Napier City Council could soon be forging a friendship with the Chinese city of Qidong following a recent trip made by Hastings mayor Lawrence Yule.
Providing an update on his January visit to the country at yesterday's council meeting, Mr Yule told councillors that he met with people in Shanghai to look at a potential hotel investor after which he spent two days in Qidong, which is not far from the city's international airport.
"Out of that, I circulated the opportunity for either a friendship or a sister city relationship with a council in New Zealand," he said.
"Bearing in mind that 33 of the councils in New Zealand already have relationships that is not an easy thing to do."
Mr Yule said he also discussed the opportunity with Hawke's Bay Regional Council, in addition to Napier council, because in his view there was a significant economic upside right on the edge of Shanghai - where bridge and roading has just gone in, making it a suburb that is "about to explode".
"I am pleased to say, in a preliminary sense, Napier City Council has done an economic assessment of the opportunities around this relationship," he said.
"And look likely to proceed with a friendship or sister city relationship post my visit."

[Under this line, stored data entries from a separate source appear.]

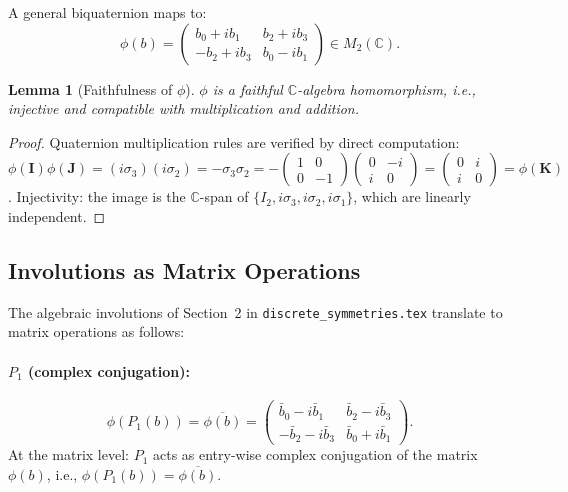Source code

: \documentclass[12pt,a4paper]{article}
\newtheorem{lemma}[theorem]{Lemma}
\theoremstyle{definition}
\theoremstyle{remark}
\begin{document}
A general biquaternion maps to:
\begin{equation}
  \phi(b) = \begin{pmatrix}
    b_0 + ib_1 & b_2 + ib_3 \\
    -b_2 + ib_3 & b_0 - ib_1
  \end{pmatrix} \in M_2(\mathbb{C}).
  \label{eq:mat:general_2x2}
\end{equation}

\begin{lemma}[Faithfulness of $\phi$]
$\phi$ is a faithful $\mathbb{C}$-algebra homomorphism, i.e., injective and
compatible with multiplication and addition.
\end{lemma}
\begin{proof}
Quaternion multiplication rules are verified by direct computation:
$\phi(\mathbf{I})\phi(\mathbf{J}) = (i\sigma_3)(i\sigma_2) = -\sigma_3\sigma_2
= -\begin{pmatrix}1&0\\0&-1\end{pmatrix}\begin{pmatrix}0&-i\\i&0\end{pmatrix}
= \begin{pmatrix}0&i\\i&0\end{pmatrix} = \phi(\mathbf{K})$. \checkmark
Injectivity: the image is the $\mathbb{C}$-span of
$\{I_2, i\sigma_3, i\sigma_2, i\sigma_1\}$, which are linearly independent.
\end{proof}

\subsection{Involutions as Matrix Operations}

The algebraic involutions of Section~2 in \texttt{discrete\_symmetries.tex}
translate to matrix operations as follows:

\paragraph{$P_1$ (complex conjugation):}
\begin{equation}
  \phi(P_1(b)) = \overline{\phi(b)} = \begin{pmatrix}
    \bar b_0 - i\bar b_1 & \bar b_2 - i\bar b_3 \\
    -\bar b_2 - i\bar b_3 & \bar b_0 + i\bar b_1
  \end{pmatrix}.
  \label{eq:mat:P1_matrix}
\end{equation}
At the matrix level: $P_1$ acts as entry-wise complex conjugation of the
matrix $\phi(b)$, i.e., $\phi(P_1(b)) = \overline{\phi(b)}$.
\end{document}

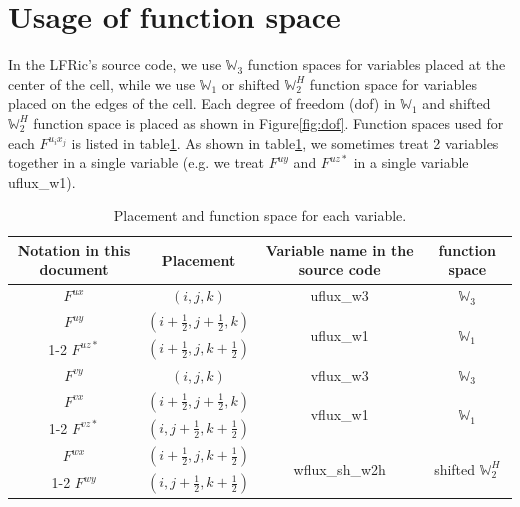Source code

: \documentclass[9pt]{jsarticle}
\begin{document}
\section{Usage of function space}

In the LFRic's source code, we use $\mathbb{W}_3$ function spaces for variables placed at the center of the cell, while we use $\mathbb{W}_1$ or shifted $\mathbb{W}^H_2$ function space for variables placed on the edges of the cell.
Each degree of freedom (dof) in $\mathbb{W}_1$ and shifted $\mathbb{W}_2^H$ function space is placed as shown in Figure\ref{fig:dof}.
Function spaces used for each $F^{u_i x_j}$ is listed in table\ref{tab:def_pos}.
As shown in table\ref{tab:def_pos}, we sometimes treat 2 variables together in a single variable (e.g. we treat $F^{uy}$ and $F^{uz*}$ in a single variable uflux\_w1).


\begin{table}[h]
\centering
\begin{tabular}{|c|c|c|c|}
 \hline
 Notation in this document & Placement        & Variable name in the source code & function space \\
 \hline\hline
 $F^{ux}$ & $(i,j,k)$                         & uflux\_w3                        & $\mathbb{W}_3$                           \\ \hline
 $F^{uy}$ & $(i+\frac{1}{2},j+\frac{1}{2},k)$ & \multirow{2}{*}{uflux\_w1}       & \multirow{2}{*}{$\mathbb{W}_1$}          \\ \cline{1-2}
 $F^{uz*}$& $(i+\frac{1}{2},j,k+\frac{1}{2})$ &                                  &                                \\ \hline
 $F^{vy}$ & $(i,j,k)$                         & vflux\_w3                        & $\mathbb{W}_3$                           \\ \hline
 $F^{vx}$ & $(i+\frac{1}{2},j+\frac{1}{2},k)$ & \multirow{2}{*}{vflux\_w1}       & \multirow{2}{*}{$\mathbb{W}_1$}          \\ \cline{1-2}
 $F^{vz*}$& $(i,j+\frac{1}{2},k+\frac{1}{2})$ &                                  &                                \\ \hline
 $F^{wx}$ & $(i+\frac{1}{2},j,k+\frac{1}{2})$ & \multirow{2}{*}{wflux\_sh\_w2h}  & \multirow{2}{*}{shifted $\mathbb{W}_2^H$} \\ \cline{1-2}
 $F^{wy}$ & $(i,j+\frac{1}{2},k+\frac{1}{2})$ &                                  &                                \\ \hline
\end{tabular}
\caption{Placement and function space for each variable.}
\label{tab:def_pos}
\end{table}
\end{document}
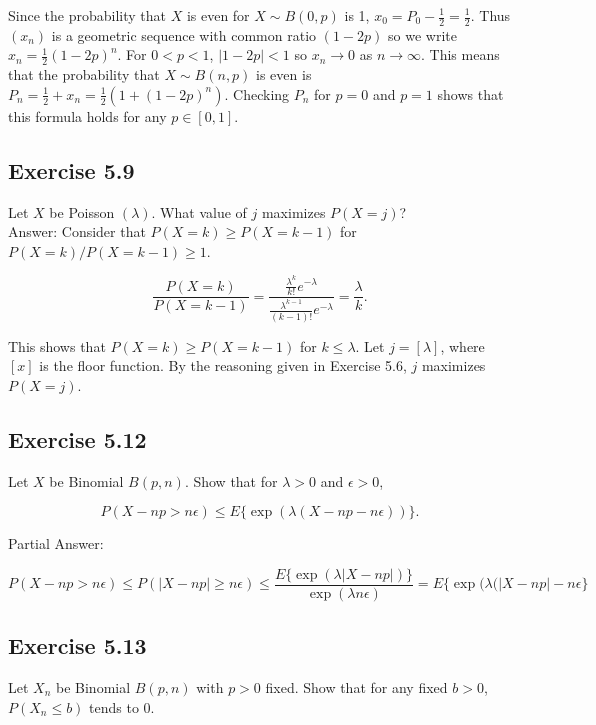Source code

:\documentclass{article}
\begin{document}
Since the probability that $X$ is even for $X \sim B(0,p)$ is 1, $x_0 = P_0 - \frac{1}{2} = \frac{1}{2}$. Thus $(x_n)$ is a geometric sequence with common ratio $(1-2p)$ so we write $x_n = \frac{1}{2}(1-2p)^n$. For $0<p<1$, $|1-2p| < 1$ so $x_n \rightarrow 0$ as $n \rightarrow \infty$. This means that the probability that $X \sim B(n,p)$ is even is $P_n = \frac{1}{2} + x_n = \frac{1}{2}(1 +(1-2p)^n)$. Checking $P_n$ for $p = 0$ and $p=1$ shows that this formula holds for any $p \in [0,1]$. 

\subsection*{Exercise 5.9}

Let $X$ be Poisson $(\lambda)$. What value of $j$ maximizes $P(X = j)$?\\

Answer: Consider that $P(X = k) \geq P(X = k-1)$ for $P(X = k) / P(X = k-1) \geq 1$. 

$$
\frac{P(X = k)}{P(X = k-1)} = \frac{\frac{\lambda^k}{k!}e^{-\lambda}}{\frac{\lambda^{k-1}}{(k-1)!}e^{-\lambda}} = \frac{\lambda}{k}.
$$

This shows that $P(X = k) \geq P(X = k-1)$ for $k \leq \lambda$. Let $j = [\lambda]$, where $[x]$ is the floor function. By the reasoning given in Exercise 5.6, $j$ maximizes $P(X = j)$. 

\subsection*{Exercise 5.12}

Let $X$ be Binomial $B(p, n)$. Show that for $\lambda > 0$ and $\epsilon > 0$,

$$
P(X - np > n\epsilon) \leq E\{\exp(\lambda(X - np - n\epsilon))\}.
$$

Partial Answer:

$$
P(X - np > n\epsilon) \leq P(|X - np| \geq n\epsilon)
\leq \frac{E\{\exp(\lambda|X - np|)\}}{\exp(\lambda n\epsilon)}
= E\{\exp(\lambda(|X - np| -n\epsilon \}
$$


\subsection*{Exercise 5.13}

Let $X_n$ be Binomial $B(p, n)$ with $p > 0$ fixed. Show that for any fixed $b > 0$, $P(X_n \leq b)$ tends to 0.\\
\end{document}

Napier Mayor Bill Dalton said while his council had not spoken with Qidong but instead with their agents, he felt very strongly about sister city relationships.
"We said yes we are interested in a relationship but it must be trade and commercial based rather than just socially and culturally based," he said.
"The social and cultural things will follow."
Mr Yule said people from Qidong are expected to be here at the end of this month or early April.
"So I think it is a really good outcome, I think there is opportunity," he said.
"For another council in this region to pick that up is significant."
Mr Yule also touched on his follow-up on an economic opportunity that has been worked on for the past three years and his time spent with potential hotel investors.
He said he couldn't speak further on them in a public forum because they were both of a commercially sensitive nature.
Following the presentation, councillor Simon Nixon questioned the lack of detail in such reports which made it hard for council to decide whether or not such trips were good or bad investments.
Hastings council economic development manager Craig Cameron said he was not in a position to comment on the past, but he had put into the new adviser's contract that, where possible, economic metric measures are to be put in place.
"So that we can start measuring the outcomes that have been achieved."